#### [ACTION ITEM]
Stop at the line containing "ach, vína z těch černých moruší.": write out every line from the beginning of the entries up to and including it, minus the pictures.

____ TASK DATA

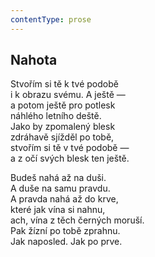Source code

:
 ```yaml
---
contentType: prose
---
```


## Nahota

Stvořím si tě k tvé podobě  
i k obrazu svému. A ještě —  
a potom ještě pro potlesk  
náhlého letního deště.  
Jako by zpomalený blesk  
zdráhavě sjížděl po tobě,  
stvořím si tě v tvé podobě —  
a z očí svých blesk ten ještě.

Budeš nahá až na duši.  
A duše na samu pravdu.  
A pravda nahá až do krve,  
které jak vína si nahnu,  
ach, vína z těch černých moruší.  
Pak žízní po tobě zprahnu.  
Jak naposled. Jak po prve.
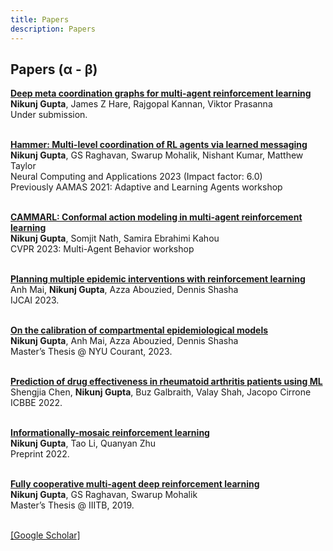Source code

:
 ```yaml
---
title: Papers  
description: Papers 
---
```


## Papers (α - β)  

**<u>Deep meta coordination graphs for multi-agent reinforcement learning</u>**</br>
**Nikunj Gupta**, James Z Hare, Rajgopal Kannan, Viktor Prasanna</br>
Under submission. </br></br>

**<u>Hammer: Multi-level coordination of RL agents via learned messaging</u>** </br>
**Nikunj Gupta**, GS Raghavan, Swarup Mohalik, Nishant Kumar, Matthew Taylor</br>
Neural Computing and Applications 2023 (Impact factor: 6.0)</br>
Previously AAMAS 2021: Adaptive and Learning Agents workshop </br></br>


**<u>CAMMARL: Conformal action modeling in multi-agent reinforcement learning</u>** </br>
**Nikunj Gupta**, Somjit Nath, Samira Ebrahimi Kahou</br>
CVPR 2023: Multi-Agent Behavior workshop </br></br>

**<u>Planning multiple epidemic interventions with reinforcement learning</u>**</br>
Anh Mai, **Nikunj Gupta**, Azza Abouzied, Dennis Shasha</br>
IJCAI 2023.</br></br>

**<u>On the calibration of compartmental epidemiological models</u>** </br>
**Nikunj Gupta**, Anh Mai, Azza Abouzied, Dennis Shasha</br>
Master’s Thesis @ NYU Courant, 2023.</br></br>

**<u>Prediction of drug effectiveness in rheumatoid arthritis patients using ML</u>** </br>
Shengjia Chen, **Nikunj Gupta**, Buz Galbraith, Valay Shah, Jacopo Cirrone </br>
ICBBE 2022.</br></br>

**<u>Informationally-mosaic reinforcement learning</u>**</br>
**Nikunj Gupta**, Tao Li, Quanyan Zhu</br>
Preprint 2022.</br></br>

**<u>Fully cooperative multi-agent deep reinforcement learning</u>**</br>
**Nikunj Gupta**, GS Raghavan, Swarup Mohalik</br>
Master’s Thesis @ IIITB, 2019.</br></br>

[[Google Scholar]](https://scholar.google.com/citations?hl=en&user=nargncAAAAAJ)
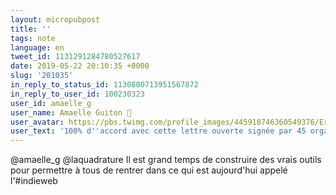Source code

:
 ```yaml
---
layout: micropubpost
title: ''
tags: note
language: en
tweet_id: 1131291284780527617
date: 2019-05-22 20:10:35 +0000
slug: '201035'
in_reply_to_status_id: 1130800713951567872
in_reply_to_user_id: 100230323
user_id: amaelle_g
user_name: Amaelle Guiton 📡
user_avatar: https://pbs.twimg.com/profile_images/445918746360549376/ErbPBUNM.jpeg
user_text: '100% d''accord avec cette lettre ouverte signée par 45 organisations dont <a href="/laquadrature" class="twitter-atreply pretty-link js-nav" dir="ltr" data-mentioned-user-id="21179585"><s>@</s><b>laquadrature</b></a>, qui appelle le législateur à imposer l''interopérabilité aux grandes plateformes<a href="https://t.co/jfabvW2zxC" rel="nofollow noopener" dir="ltr" data-expanded-url="https://www.laquadrature.net/2019/05/21/pour-linteroperabilite-des-geants-du-web-lettre-commune-de-45-organisations/" class="twitter-timeline-link u-hidden" target="_blank" title="https://www.laquadrature.net/2019/05/21/pour-linteroperabilite-des-geants-du-web-lettre-commune-de-45-organisations/"><span class="tco-ellipsis"></span><span class="invisible">https://www.</span><span class="js-display-url">laquadrature.net/2019/05/21/pou</span><span class="invisible">r-linteroperabilite-des-geants-du-web-lettre-commune-de-45-organisations/</span><span class="tco-ellipsis"><span class="invisible"> </span>…</span></a>'
---
```

@amaelle_g @laquadrature Il est grand temps de construire des vrais outils pour permettre à tous de rentrer dans ce qui est aujourd'hui appelé l'#indieweb
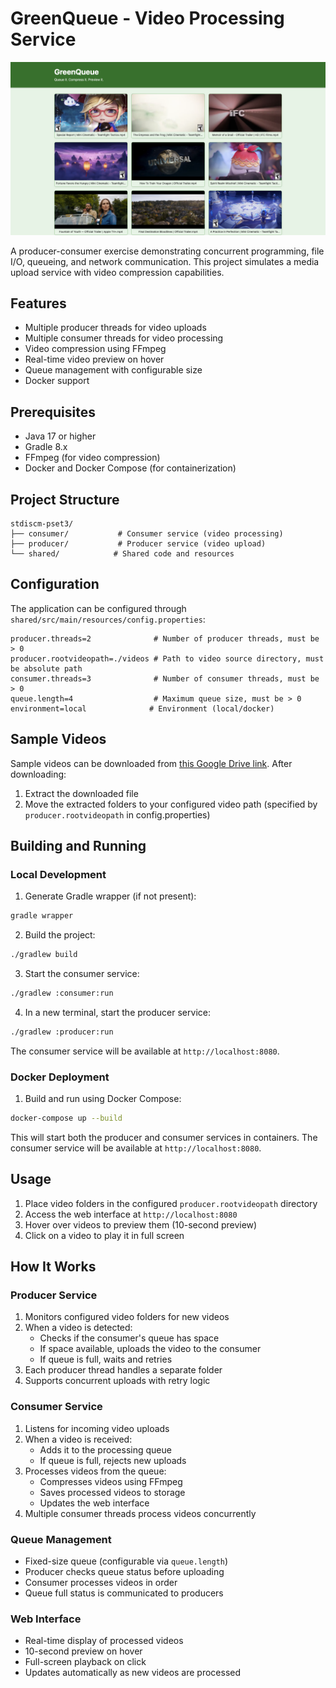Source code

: # GreenQueue - Video Processing Service

![GreenQueue UI](sample.png)

A producer-consumer exercise demonstrating concurrent programming, file I/O, queueing, and network communication. This project simulates a media upload service with video compression capabilities.

## Features

- Multiple producer threads for video uploads
- Multiple consumer threads for video processing
- Video compression using FFmpeg
- Real-time video preview on hover
- Queue management with configurable size
- Docker support 

## Prerequisites

- Java 17 or higher
- Gradle 8.x
- FFmpeg (for video compression)
- Docker and Docker Compose (for containerization)

## Project Structure

```
stdiscm-pset3/
├── consumer/           # Consumer service (video processing)
├── producer/           # Producer service (video upload)
└── shared/            # Shared code and resources
```

## Configuration

The application can be configured through `shared/src/main/resources/config.properties`:

```properties
producer.threads=2              # Number of producer threads, must be > 0
producer.rootvideopath=./videos # Path to video source directory, must be absolute path
consumer.threads=3              # Number of consumer threads, must be > 0
queue.length=4                  # Maximum queue size, must be > 0
environment=local              # Environment (local/docker)
```

## Sample Videos

Sample videos can be downloaded from [this Google Drive link](https://drive.google.com/file/d/1X1sYJudX0-CtuEzKRzutQ0I_KlupHJ0D/view?usp=sharing). After downloading:

1. Extract the downloaded file
2. Move the extracted folders to your configured video path (specified by `producer.rootvideopath` in config.properties)

## Building and Running

### Local Development

1. Generate Gradle wrapper (if not present):
```bash
gradle wrapper
```

2. Build the project:
```bash
./gradlew build
```

3. Start the consumer service:
```bash
./gradlew :consumer:run
```

4. In a new terminal, start the producer service:
```bash
./gradlew :producer:run
```

The consumer service will be available at `http://localhost:8080`.

### Docker Deployment

1. Build and run using Docker Compose:
```bash
docker-compose up --build
```

This will start both the producer and consumer services in containers.
The consumer service will be available at `http://localhost:8080`.

## Usage

1. Place video folders in the configured `producer.rootvideopath` directory
2. Access the web interface at `http://localhost:8080`
3. Hover over videos to preview them (10-second preview)
4. Click on a video to play it in full screen

## How It Works

### Producer Service
1. Monitors configured video folders for new videos
2. When a video is detected:
   - Checks if the consumer's queue has space
   - If space available, uploads the video to the consumer
   - If queue is full, waits and retries
3. Each producer thread handles a separate folder
4. Supports concurrent uploads with retry logic

### Consumer Service
1. Listens for incoming video uploads
2. When a video is received:
   - Adds it to the processing queue
   - If queue is full, rejects new uploads
3. Processes videos from the queue:
   - Compresses videos using FFmpeg
   - Saves processed videos to storage
   - Updates the web interface
4. Multiple consumer threads process videos concurrently

### Queue Management
- Fixed-size queue (configurable via `queue.length`)
- Producer checks queue status before uploading
- Consumer processes videos in order
- Queue full status is communicated to producers

### Web Interface
- Real-time display of processed videos
- 10-second preview on hover
- Full-screen playback on click
- Updates automatically as new videos are processed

________

#### [RESPONSE TO THIS TASK]
Source code

:
 ```yaml
---
contentType: prose
---
```


## Nahota

Stvořím si tě k tvé podobě  
i k obrazu svému. A ještě —  
a potom ještě pro potlesk  
náhlého letního deště.  
Jako by zpomalený blesk  
zdráhavě sjížděl po tobě,  
stvořím si tě v tvé podobě —  
a z očí svých blesk ten ještě.

Budeš nahá až na duši.  
A duše na samu pravdu.  
A pravda nahá až do krve,  
které jak vína si nahnu,  
ach, vína z těch černých moruší.  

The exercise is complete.